Madzianna - to SUPER wiadomość! widać że z tym problemem juz się uporaliście ;))))
marta - no to teraz masz więcej roboty, ale ferie to fajna sprawa
agusia - chciałoby sięw końcu dojśc do tej wymarzonej wagi i zakończyć sprawę sukcesem ale to jeszcze nie teraz :)

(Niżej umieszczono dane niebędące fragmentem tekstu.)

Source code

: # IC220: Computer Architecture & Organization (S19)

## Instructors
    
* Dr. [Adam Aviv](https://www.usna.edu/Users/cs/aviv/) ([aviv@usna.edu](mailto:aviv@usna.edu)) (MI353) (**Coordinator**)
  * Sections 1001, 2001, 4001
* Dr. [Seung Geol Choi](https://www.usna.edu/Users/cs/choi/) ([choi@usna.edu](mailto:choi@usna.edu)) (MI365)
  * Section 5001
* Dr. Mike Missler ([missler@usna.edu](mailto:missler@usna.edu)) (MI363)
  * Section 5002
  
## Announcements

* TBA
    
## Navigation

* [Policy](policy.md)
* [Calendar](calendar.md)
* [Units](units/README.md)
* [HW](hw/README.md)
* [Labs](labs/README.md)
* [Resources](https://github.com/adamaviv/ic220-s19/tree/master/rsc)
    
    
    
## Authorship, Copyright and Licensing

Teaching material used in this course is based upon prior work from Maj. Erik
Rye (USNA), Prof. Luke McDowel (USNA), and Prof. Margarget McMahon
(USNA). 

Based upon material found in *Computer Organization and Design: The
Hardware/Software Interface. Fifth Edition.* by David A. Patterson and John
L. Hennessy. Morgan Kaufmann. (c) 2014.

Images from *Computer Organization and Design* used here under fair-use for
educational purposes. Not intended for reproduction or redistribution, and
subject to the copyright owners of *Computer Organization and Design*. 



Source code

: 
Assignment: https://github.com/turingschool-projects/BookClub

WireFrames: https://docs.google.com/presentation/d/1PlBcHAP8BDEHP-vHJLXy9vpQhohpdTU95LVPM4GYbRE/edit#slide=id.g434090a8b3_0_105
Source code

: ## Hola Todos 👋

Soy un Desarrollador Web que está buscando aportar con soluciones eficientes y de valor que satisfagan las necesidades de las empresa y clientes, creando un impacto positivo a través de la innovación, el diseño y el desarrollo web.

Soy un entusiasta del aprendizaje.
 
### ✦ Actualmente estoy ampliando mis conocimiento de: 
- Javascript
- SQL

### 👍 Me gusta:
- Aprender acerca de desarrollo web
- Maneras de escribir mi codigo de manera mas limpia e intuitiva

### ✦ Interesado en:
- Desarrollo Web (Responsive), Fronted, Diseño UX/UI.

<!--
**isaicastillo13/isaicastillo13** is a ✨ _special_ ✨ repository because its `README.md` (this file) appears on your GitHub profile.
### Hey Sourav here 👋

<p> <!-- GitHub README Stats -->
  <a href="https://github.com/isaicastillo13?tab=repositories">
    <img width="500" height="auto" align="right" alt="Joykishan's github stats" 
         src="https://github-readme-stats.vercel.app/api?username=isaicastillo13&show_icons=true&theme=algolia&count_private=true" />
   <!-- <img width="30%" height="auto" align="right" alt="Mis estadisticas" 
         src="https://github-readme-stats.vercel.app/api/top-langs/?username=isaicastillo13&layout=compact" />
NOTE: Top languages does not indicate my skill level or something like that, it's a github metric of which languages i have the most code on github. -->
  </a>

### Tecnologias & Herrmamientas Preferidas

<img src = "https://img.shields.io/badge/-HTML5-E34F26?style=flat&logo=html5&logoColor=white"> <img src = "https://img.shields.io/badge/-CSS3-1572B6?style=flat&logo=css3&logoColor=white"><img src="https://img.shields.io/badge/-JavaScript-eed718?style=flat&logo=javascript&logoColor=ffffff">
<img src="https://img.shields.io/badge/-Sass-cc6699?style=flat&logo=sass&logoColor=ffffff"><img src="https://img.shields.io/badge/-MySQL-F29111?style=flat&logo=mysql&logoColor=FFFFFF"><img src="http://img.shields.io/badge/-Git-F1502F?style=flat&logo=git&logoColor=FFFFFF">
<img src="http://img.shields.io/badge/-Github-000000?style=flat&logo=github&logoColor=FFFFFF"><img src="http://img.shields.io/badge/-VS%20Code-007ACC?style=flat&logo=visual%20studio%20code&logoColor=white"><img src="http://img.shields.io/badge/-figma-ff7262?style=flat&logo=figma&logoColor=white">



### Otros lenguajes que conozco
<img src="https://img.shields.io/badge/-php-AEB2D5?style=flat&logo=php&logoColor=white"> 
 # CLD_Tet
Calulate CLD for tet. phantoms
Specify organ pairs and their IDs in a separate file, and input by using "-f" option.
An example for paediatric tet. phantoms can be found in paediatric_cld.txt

klemensik - no to miałaś mnóstwo pokus, mi ślinka nie poleciała bo dziś już nie mam ochoty na słodkości i z radością zaczynam dietkowy dzień ;)
- Dołączył: 2009-01-03
- Miasto: Domek
- Liczba postów: 4562
2 listopada 2009, 10:20
Z Danielkiem to nie tak do końca koniec problemów, bo owszem kupę robi coraz częściej, ale ile przy tym płaczu, krzyku, straszenia lewatywą. Ale mam nadzieję, ze niedługo przekona się, że to nie boli i nie jest takie straszne i zacznie sam z siebie robić, a nie pod presją. NA PEWNO TAK BĘDZIE!